Tree independence number V. Walls and claws

TL;DR

This paper proves that graphs excluding certain line graphs of subdivided hexagonal grids and specific subdivided stars and complete bipartite graphs have bounded tree independence number, enabling quasi-polynomial algorithms for NP-hard problems.

Contribution

It establishes a new bound on the tree independence number for a class of graphs defined by forbidden induced subgraphs, extending previous conjectures.

Findings

Graphs in the class admit tree decompositions with small independent sets in each bag.

NP-hard problems like Maximum Weight Independent Set can be solved in quasi-polynomial time on these graphs.

Existence of balanced separators contained in neighborhoods of bounded size for these graphs.

Abstract

Given a family $\mathcal{H}$ of graphs, we say that a graph $G$ is $\mathcal{H}$-free if no induced subgraph of $G$ is isomorphic to a member of $\mathcal{H}$. Let $S_{t,t,t}$ be the graph obtained from $K_{1,3}$ by subdividing each edge $t-1$ times, and let $W_{t\times t}$ be the $t$-by-$t$ hexagonal grid.
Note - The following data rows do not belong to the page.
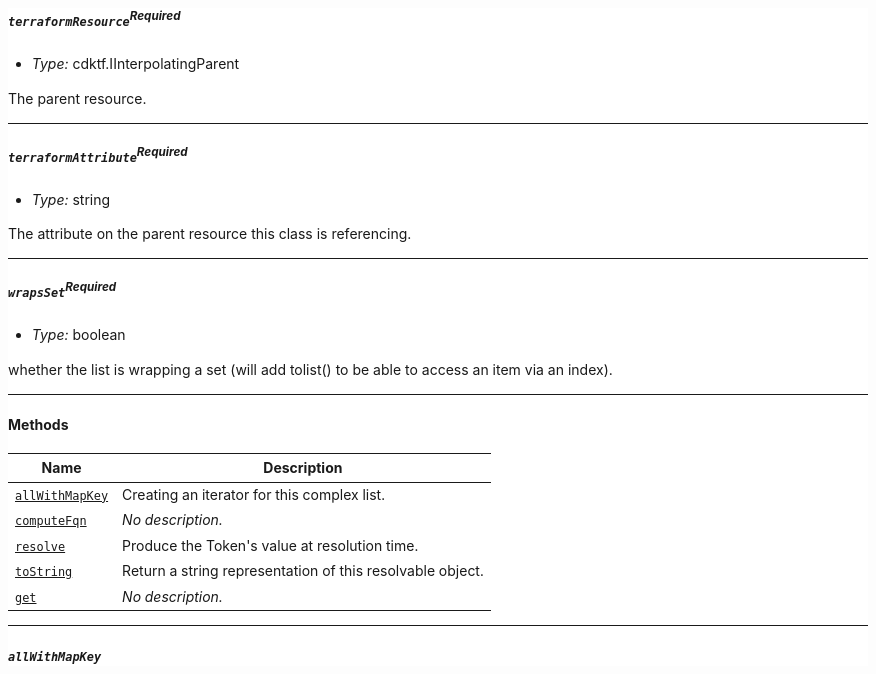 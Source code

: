
##### `terraformResource`<sup>Required</sup> <a name="terraformResource" id="rhizo-co-terraform-provider-oci.dataOciMarketplaceListingPackageAgreements.DataOciMarketplaceListingPackageAgreementsAgreementsList.Initializer.parameter.terraformResource"></a>

- *Type:* cdktf.IInterpolatingParent

The parent resource.

---

##### `terraformAttribute`<sup>Required</sup> <a name="terraformAttribute" id="rhizo-co-terraform-provider-oci.dataOciMarketplaceListingPackageAgreements.DataOciMarketplaceListingPackageAgreementsAgreementsList.Initializer.parameter.terraformAttribute"></a>

- *Type:* string

The attribute on the parent resource this class is referencing.

---

##### `wrapsSet`<sup>Required</sup> <a name="wrapsSet" id="rhizo-co-terraform-provider-oci.dataOciMarketplaceListingPackageAgreements.DataOciMarketplaceListingPackageAgreementsAgreementsList.Initializer.parameter.wrapsSet"></a>

- *Type:* boolean

whether the list is wrapping a set (will add tolist() to be able to access an item via an index).

---

#### Methods <a name="Methods" id="Methods"></a>

| **Name** | **Description** |
| --- | --- |
| <code><a href="#rhizo-co-terraform-provider-oci.dataOciMarketplaceListingPackageAgreements.DataOciMarketplaceListingPackageAgreementsAgreementsList.allWithMapKey">allWithMapKey</a></code> | Creating an iterator for this complex list. |
| <code><a href="#rhizo-co-terraform-provider-oci.dataOciMarketplaceListingPackageAgreements.DataOciMarketplaceListingPackageAgreementsAgreementsList.computeFqn">computeFqn</a></code> | *No description.* |
| <code><a href="#rhizo-co-terraform-provider-oci.dataOciMarketplaceListingPackageAgreements.DataOciMarketplaceListingPackageAgreementsAgreementsList.resolve">resolve</a></code> | Produce the Token's value at resolution time. |
| <code><a href="#rhizo-co-terraform-provider-oci.dataOciMarketplaceListingPackageAgreements.DataOciMarketplaceListingPackageAgreementsAgreementsList.toString">toString</a></code> | Return a string representation of this resolvable object. |
| <code><a href="#rhizo-co-terraform-provider-oci.dataOciMarketplaceListingPackageAgreements.DataOciMarketplaceListingPackageAgreementsAgreementsList.get">get</a></code> | *No description.* |

---

##### `allWithMapKey` <a name="allWithMapKey" id="rhizo-co-terraform-provider-oci.dataOciMarketplaceListingPackageAgreements.DataOciMarketplaceListingPackageAgreementsAgreementsList.allWithMapKey"></a>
Let $\mathcal{L}_t$ be the family of all graphs $G$ such that $G$ is the line graph of some subdivision of $W_{t \times t}$. We prove that for every positive integer $t$ there exists $c(t)$ such that every $\mathcal{L}_t \cup \{S_{t,t,t}, K_{t,t}\}$-free $n$-vertex graph admits a tree decomposition in which the maximum size of an independent set in each bag is at most $c(t)\log^4n$. This is a variant of a conjecture of Dallard, Krnc, Kwon, Milani\v{c}, Munaro, \v{S}torgel, and Wiederrecht from 2024. This implies that the Maximum Weight Independent Set problem, as well as many other natural algorithmic problems, that are known to be NP-hard in general, can be solved in quasi-polynomial time if the input graph is $\mathcal{L}_t \cup \{S_{t,t,t},K_{t,t}\}$-free. As part of our proof, we show that for every positive integer $t$ there exists an integer $d$ such that every $\mathcal{L}_t \cup \{S_{t,t,t}\}$-free graph admits a balanced separator that is contained in the neighborhood of at most $d$ vertices.